Larry Devoe, fiscal general encargado de Venezuela, fue sancionado en 2019 por Canadá junto con otros 43 altos cargos del chavismo. Ahora, se une a la lista de designados sin importar sus antecedentes.
Larry Devoe fue designado este 25 de febrero como máximo representante del Ministerio Público y se ha caracterizado por ser un hombre del poder
Larry Devoe, fiscal general encargado de Venezuela, fue sancionado en 2019 por Canadá junto con otros 43 altos cargos del chavismo. Ahora, se une a la lista de designados sin importar sus antecedentes.
Davoe fue señalado por el deterioro democrático en el país suramericano, de represión y persecución política. Los antecedentes le valieron para que le congelaran los activos, hacer operaciones financieras y restricciones comerciales.
Quizá esa sanción del fiscal sea el “título” más notorio y por el cual, es recordado que por su larga lista de estudios que aparecen en su hoja de vida o cargos desempeñados, siempre a favor del oficialismo venezolano.
Devoe se graduó de abogado en la Universidad Católica Andrés Bello, obtuvo un máster en Democracia y Derechos Humanos y en Derecho Constitucional en España. Además, exhibe un título de especialista en Ciencias Penales y Criminológicas a lo que se suman dos diplomados en Derechos Humanos.

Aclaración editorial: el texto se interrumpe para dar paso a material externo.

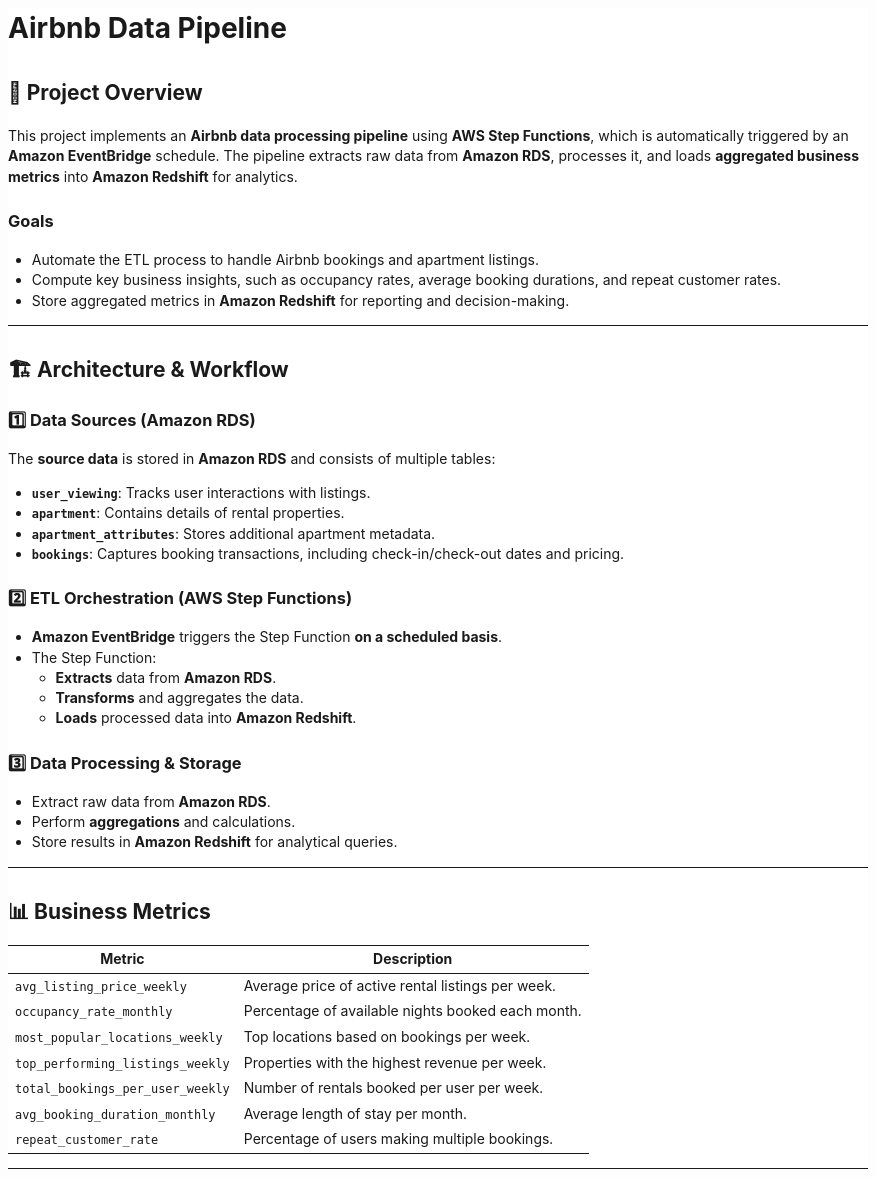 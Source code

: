 # Airbnb Data Pipeline

## 📌 Project Overview

This project implements an **Airbnb data processing pipeline** using **AWS Step Functions**, which is automatically triggered by an **Amazon EventBridge** schedule. The pipeline extracts raw data from **Amazon RDS**, processes it, and loads **aggregated business metrics** into **Amazon Redshift** for analytics.

### **Goals**
- Automate the ETL process to handle Airbnb bookings and apartment listings.
- Compute key business insights, such as occupancy rates, average booking durations, and repeat customer rates.
- Store aggregated metrics in **Amazon Redshift** for reporting and decision-making.

---

## 🏗️ Architecture & Workflow

### **1️⃣ Data Sources (Amazon RDS)**
The **source data** is stored in **Amazon RDS** and consists of multiple tables:

- **`user_viewing`**: Tracks user interactions with listings.
- **`apartment`**: Contains details of rental properties.
- **`apartment_attributes`**: Stores additional apartment metadata.
- **`bookings`**: Captures booking transactions, including check-in/check-out dates and pricing.

### **2️⃣ ETL Orchestration (AWS Step Functions)**
- **Amazon EventBridge** triggers the Step Function **on a scheduled basis**.
- The Step Function:
  - **Extracts** data from **Amazon RDS**.
  - **Transforms** and aggregates the data.
  - **Loads** processed data into **Amazon Redshift**.

### **3️⃣ Data Processing & Storage**
- Extract raw data from **Amazon RDS**.
- Perform **aggregations** and calculations.
- Store results in **Amazon Redshift** for analytical queries.

---

## 📊 Business Metrics

| **Metric**                        | **Description** |
|-----------------------------------|---------------|
| `avg_listing_price_weekly`        | Average price of active rental listings per week. |
| `occupancy_rate_monthly`          | Percentage of available nights booked each month. |
| `most_popular_locations_weekly`   | Top locations based on bookings per week. |
| `top_performing_listings_weekly`  | Properties with the highest revenue per week. |
| `total_bookings_per_user_weekly`  | Number of rentals booked per user per week. |
| `avg_booking_duration_monthly`    | Average length of stay per month. |
| `repeat_customer_rate`            | Percentage of users making multiple bookings. |

---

Comparte este “honor” de las sanciones, entre otros, con Delcy Rodríguez, presidenta encargada, sancionada por la Unión Europea, Luis Alfredo Motta Domínguez, designado viceministro de seguimiento de la gestión de gobierno, quien está desde 2019, en la lista de la Oficina de Control de Activos Extranjeros (OFAC) del Departamento del Tesoro de Estados Unidos y mantiene una recompensa de hasta cinco millones de dólares por información que conduzca a su captura.
El ahora fiscal general tuvo un paso previo como secretario ejecutivo en el Consejo Nacional de Derechos Humanos, adscrito al Ejecutivo; es miembro del Programa para la Convivencia Democrática y la Paz, que participó en la redacción de la Ley de Amnistía; formó parte de la Comisión de Alto Nivel para la Liberación de Nicolás Maduro y Cilia Flores.
Ocupó cargos en la Defensoría del Pueblo y la Comisión Nacional de Telecomunicaciones, CONATEL. Fue integrante de la comisión negociadora del régimen venezolano con la oposición en Barbados.
Por ejemplo, de su paso por la comisión negociadora de Barbados formó parte de quienes del bando del chavismo firmó un acuerdo de garantías políticas para celebrar las elecciones presidenciales de julio de 2024. Sin embargo, ese pacto no se cumplió y como se sabe hubo un fraude electoral y Maduro se adueñó de las votaciones.
Igualmente, esgrime haber integrado la delegación venezolana ante la Corte Internacional de Justicia por la disputa territorial con Guyana.
El letrado asesoró y fue agente alterno de Venezuela en la Corte Interamericana de Derechos Humanos (CIDH) también de la delegación en Ginebra ante el Examen Periódico Universal realizado por el Consejo de Derechos Humanos de la Organización de las Naciones Unidas.
En ese papel de hombre del régimen, rechazó la entrada de investigadores de la CIDH al país y en eventos internacionales ha afirmado que “Venezuela ha demostrado suficientemente que en el país no se han cometido crímenes de lesa humanidad”.
Y como colorario aseveró: “Por lo tanto, la Corte Penal Internacional, CPI, no tiene competencia para conocer la situación de Venezuela”.
De acuerdo con Devoe, en Venezuela se investigan los casos de presuntas violaciones de los derechos humanos, pero organizaciones como el Centro de Justicia y Paz, CEPAZ, afirma que en la nación suramericana no se llevan a cabo investigaciones creíbles y no se condena a los perpetradores.
De su actuación en esos cargos se puede resumir que siempre fue un hombre defensor del poder y ahora, cercano a Delcy Rodríguez, presidenta encargada de Venezuela.